The Praying Indians: The Unlikely and Tenuous Survival of John Eliot's Converts

As of about 1670, about one-fourth of New England's Natives were Christians. They lived in fourteen towns, the first and most important being Natick, Massachusetts.

Like Christian Indians that would come generations after them, the so-called praying Indians were "neither fish nor foul." It is hard to put them in a category. Although they had adopted some white ways, they weren't actually trying to be white. And although they were genuine Natives, they were living in "towns" instead of villages, so they weren't recognized as political units in any larger Native nation.

JEliot-StateHousePainting

So the uniquely vulnerable praying Indians became refugees - or maybe it would be more accurate to say they were prisoners of war.
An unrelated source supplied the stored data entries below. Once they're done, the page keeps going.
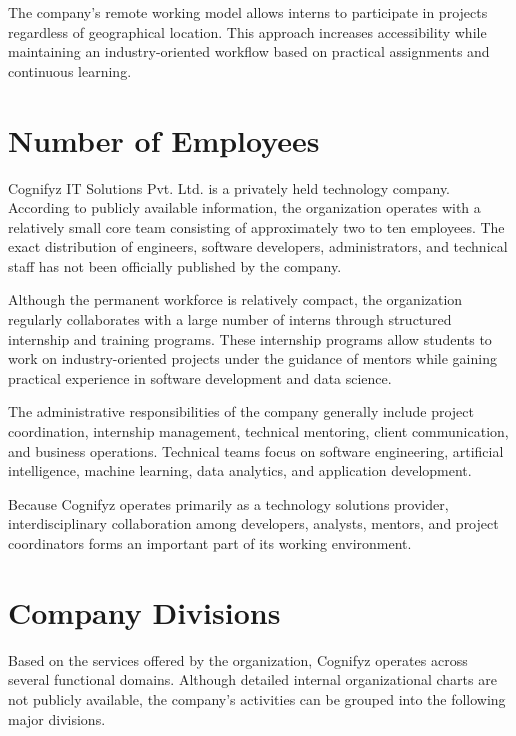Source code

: \documentclass[12pt,a4paper]{report}
\begin{document}
The company's remote working model allows interns to participate in projects regardless of geographical location. This approach increases accessibility while maintaining an industry-oriented workflow based on practical assignments and continuous learning.


\section{Number of Employees}

Cognifyz IT Solutions Pvt. Ltd. is a privately held technology company. According to publicly available information, the organization operates with a relatively small core team consisting of approximately two to ten employees. The exact distribution of engineers, software developers, administrators, and technical staff has not been officially published by the company.

Although the permanent workforce is relatively compact, the organization regularly collaborates with a large number of interns through structured internship and training programs. These internship programs allow students to work on industry-oriented projects under the guidance of mentors while gaining practical experience in software development and data science.

The administrative responsibilities of the company generally include project coordination, internship management, technical mentoring, client communication, and business operations. Technical teams focus on software engineering, artificial intelligence, machine learning, data analytics, and application development.

Because Cognifyz operates primarily as a technology solutions provider, interdisciplinary collaboration among developers, analysts, mentors, and project coordinators forms an important part of its working environment.


\section{Company Divisions}

Based on the services offered by the organization, Cognifyz operates across several functional domains. Although detailed internal organizational charts are not publicly available, the company's activities can be grouped into the following major divisions.
\end{document}
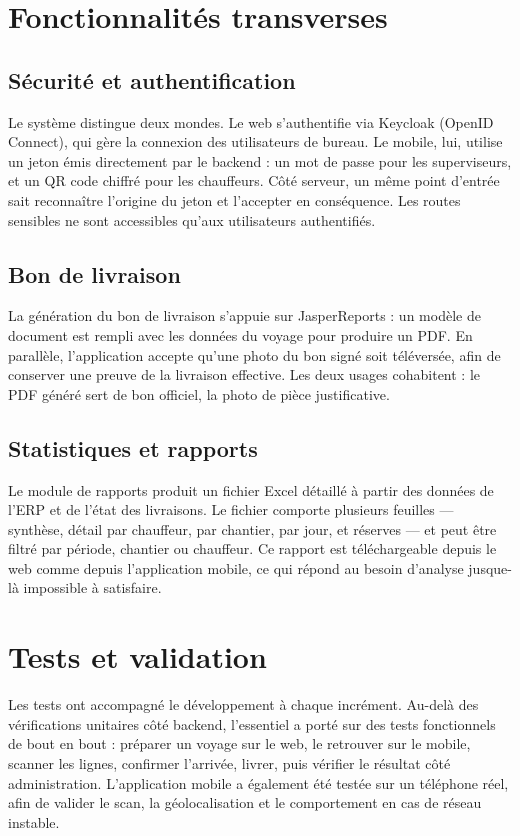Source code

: \documentclass[12pt,a4paper]{report}
\begin{document}
\section{Fonctionnalités transverses}

\subsection{Sécurité et authentification}

Le système distingue deux mondes. Le web s'authentifie via Keycloak (OpenID Connect), qui gère la connexion des utilisateurs de bureau. Le mobile, lui, utilise un jeton émis directement par le backend : un mot de passe pour les superviseurs, et un QR code chiffré pour les chauffeurs. Côté serveur, un même point d'entrée sait reconnaître l'origine du jeton et l'accepter en conséquence. Les routes sensibles ne sont accessibles qu'aux utilisateurs authentifiés.

\subsection{Bon de livraison}

La génération du bon de livraison s'appuie sur JasperReports : un modèle de document est rempli avec les données du voyage pour produire un PDF. En parallèle, l'application accepte qu'une photo du bon signé soit téléversée, afin de conserver une preuve de la livraison effective. Les deux usages cohabitent : le PDF généré sert de bon officiel, la photo de pièce justificative.

\subsection{Statistiques et rapports}

Le module de rapports produit un fichier Excel détaillé à partir des données de l'ERP et de l'état des livraisons. Le fichier comporte plusieurs feuilles — synthèse, détail par chauffeur, par chantier, par jour, et réserves — et peut être filtré par période, chantier ou chauffeur. Ce rapport est téléchargeable depuis le web comme depuis l'application mobile, ce qui répond au besoin d'analyse jusque-là impossible à satisfaire.

\section{Tests et validation}

Les tests ont accompagné le développement à chaque incrément. Au-delà des vérifications unitaires côté backend, l'essentiel a porté sur des tests fonctionnels de bout en bout : préparer un voyage sur le web, le retrouver sur le mobile, scanner les lignes, confirmer l'arrivée, livrer, puis vérifier le résultat côté administration. L'application mobile a également été testée sur un téléphone réel, afin de valider le scan, la géolocalisation et le comportement en cas de réseau instable.
\end{document}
Here's how the praying Indians website describes it.
In the winter of 1675, fueled by fears of King Phillip (Metacom), [the] mighty Wampanoag Chief, the colonists removed the Natick Praying Indians to Deer Island. At midnight in the month of October, holding their Bibles and with [their missionary, John] Eliot seeking to comfort them, they were taken to Deer Island in Boston Harbor where they were confined. The first Praying Indian Village of Natick suffered severely. Abandoned by their colonial Christian brethren, the Natick Praying Indians were left unprotected on the frigid Island. A month later the Praying Indian Villages of Ponkapoag (Stoughton, MA) and Nashoba (Littleton, MA) were added to the tragic confinement from 1675-1676. By this time the other villages received news of the imprisonment and either fled or joined Metacom, the Wompanoag Chief also known as King Phillip by the colonists for his military prowess. Natives captured were also placed on Long Island in Boston Harbor. However [due to factors such as] little clothing, starvation and enforced deprivation including being forbidden to light fires, hunt game or build shelters, most lives were lost. The young, the old, the pregnant and the weak could not survive. Most of the Indians died of cold and starvation. The sad story is documented of the elderly Eliot going by boat to bring supplies to the Natives and being capsized by angered colonists. During the Island imprisonment some of the praying Indians were coerced into spying and fighting for the colonist. History would eventually misconstrue this bid for the freedom of death and suffering...as weakness and dishonorable betrayal to their Native heritage.

It was long believed that King Philip's War wiped out the praying Indians. Instead, their loss in numbers weakened them to the point that they became invisible. But they lived on, remaining in the east, and they arguably still exist, at least to the point of having a website.

Without a doubt, the praying Indians stayed together at least until 1790, as the subtitle of a book about them makes clear. The Amazon page for Jean M. O'Brien's Dispossession by Degrees: Indian Land and Identity in Natick, Massachusetts, 1650-1790 was used as a source for this post.